Working with large files with sed

12 Jun 2013 in Tech

This week, I've been using sed quite a lot. sed is short for stream editor, and is designed to work with large amounts of streaming text.

I've been working with Google BigQuery, inserting large amounts of data. Unfortunately, some of the data was malformed and was causing errors whilst I was trying to ingest it. Luckily, BigQuery tells you what line number + column the error occurred on.

I initially tried to open the file in vim, but I realised that the text file was probably a bit big. As sed is designed for streaming text, it's the perfect tool for the job.
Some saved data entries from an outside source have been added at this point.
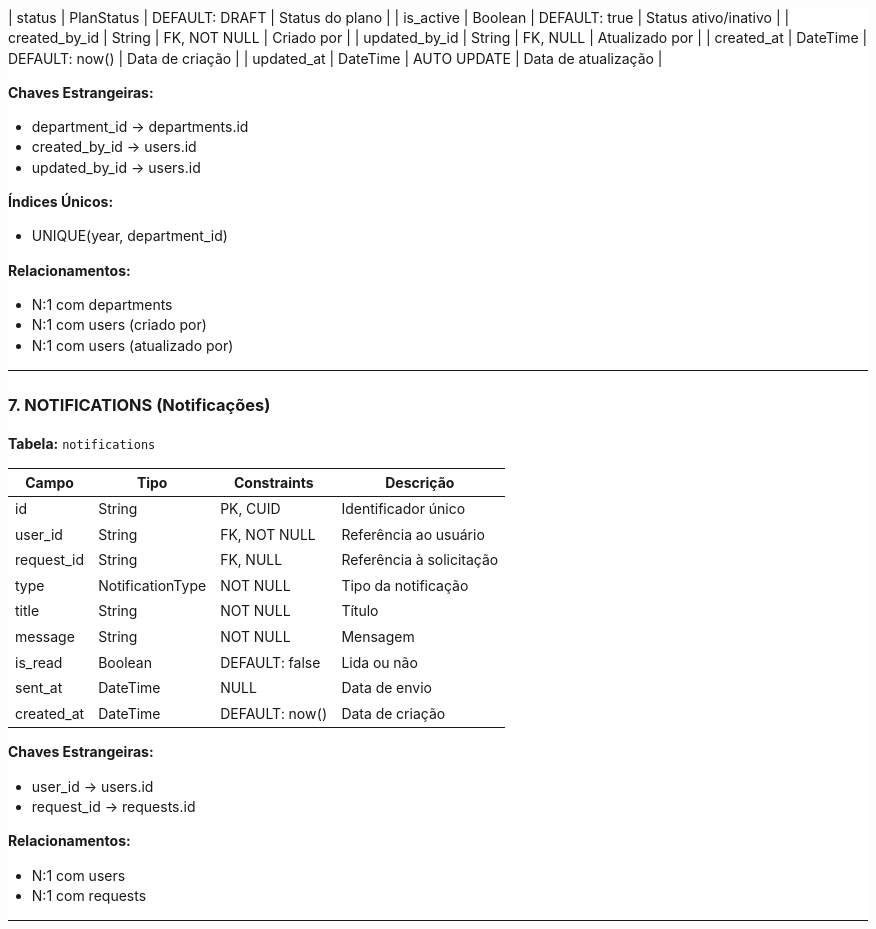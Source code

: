 | status | PlanStatus | DEFAULT: DRAFT | Status do plano |
| is_active | Boolean | DEFAULT: true | Status ativo/inativo |
| created_by_id | String | FK, NOT NULL | Criado por |
| updated_by_id | String | FK, NULL | Atualizado por |
| created_at | DateTime | DEFAULT: now() | Data de criação |
| updated_at | DateTime | AUTO UPDATE | Data de atualização |

**Chaves Estrangeiras:**
- department_id → departments.id
- created_by_id → users.id
- updated_by_id → users.id

**Índices Únicos:**
- UNIQUE(year, department_id)

**Relacionamentos:**
- N:1 com departments
- N:1 com users (criado por)
- N:1 com users (atualizado por)

---

### 7. **NOTIFICATIONS (Notificações)**
**Tabela:** `notifications`

| Campo | Tipo | Constraints | Descrição |
|-------|------|-------------|-----------|
| id | String | PK, CUID | Identificador único |
| user_id | String | FK, NOT NULL | Referência ao usuário |
| request_id | String | FK, NULL | Referência à solicitação |
| type | NotificationType | NOT NULL | Tipo da notificação |
| title | String | NOT NULL | Título |
| message | String | NOT NULL | Mensagem |
| is_read | Boolean | DEFAULT: false | Lida ou não |
| sent_at | DateTime | NULL | Data de envio |
| created_at | DateTime | DEFAULT: now() | Data de criação |

**Chaves Estrangeiras:**
- user_id → users.id
- request_id → requests.id

**Relacionamentos:**
- N:1 com users
- N:1 com requests

---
sed allows you to specify a range of line numbers to apply your command to. You can specify a certain line, or a range of lines.

If we wanted to replace "Dog" with "Cat" on the 3rd line only:

bash
sed -i '3 s/Dog/Cat/' /path/to/file

If we wanted to replace "Dog" with "Cat" on lines 1-100:

bash
sed -i '1,100 s/Dog/Cat/' /path/to/file

By default, sed prints every line. This isn't what I wanted, so I ran all of my commands with the -n flag, meaning "don't print by default". Then, I used the p command to say "print these lines".

Imagine that my error was on line 38224. It'd be pretty hard to get to that line in a text editor, but it's really easy using sed.

bash
sed -n '38224p' /path/to/file

That says "don't print anything by default, but print line 32844'.

If you wanted to take lines 30129 to 33982 and work with them independently, you can use sed to write them out to another file:

bash
sed -n '30129,33982w' /path/to/file

You can then pipe the output of sed into xclip or pbcopy to get only the lines you're interested in copied onto your clipboard.

sed is an old tool, but it still has it's uses. If you ever need to work with a subset of a large amount of text data, you could do a lot worse than sed.